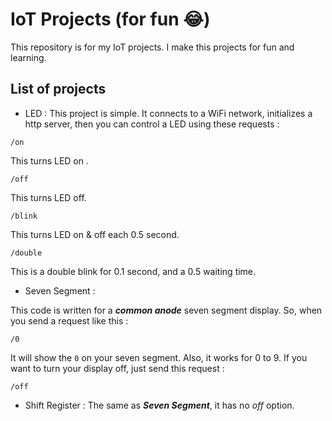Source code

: # IoT Projects (for fun :joy:)

This repository is for my IoT projects. I make this projects for fun and learning. 

## List of projects 

* LED : 
This project is simple. It connects to a WiFi network, initializes a http server, then 
you can control a LED using these requests :

```
/on 
``` 

This turns LED on . 

```
/off
```

This turns LED off. 

```
/blink
```

This turns LED on & off each 0.5 second. 

```
/double
```
This is a double blink for 0.1 second, and a 0.5 waiting time. 

* Seven Segment : 

This code is written for a ***common anode*** seven segment display. So, when you send a request like this :

```
/0 
``` 

It will show the `0` on your seven segment. Also, it works for 0 to 9. If you want to turn your display off, just send this request :

```
/off
```

* Shift Register : 
The same as ***Seven Segment***, it has no *off* option.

================

### What the exercise asks
Show every line from the listing above in which the string "double" appears.

### Your response
/double
This is a double blink for 0.1 second, and a 0.5 waiting time. 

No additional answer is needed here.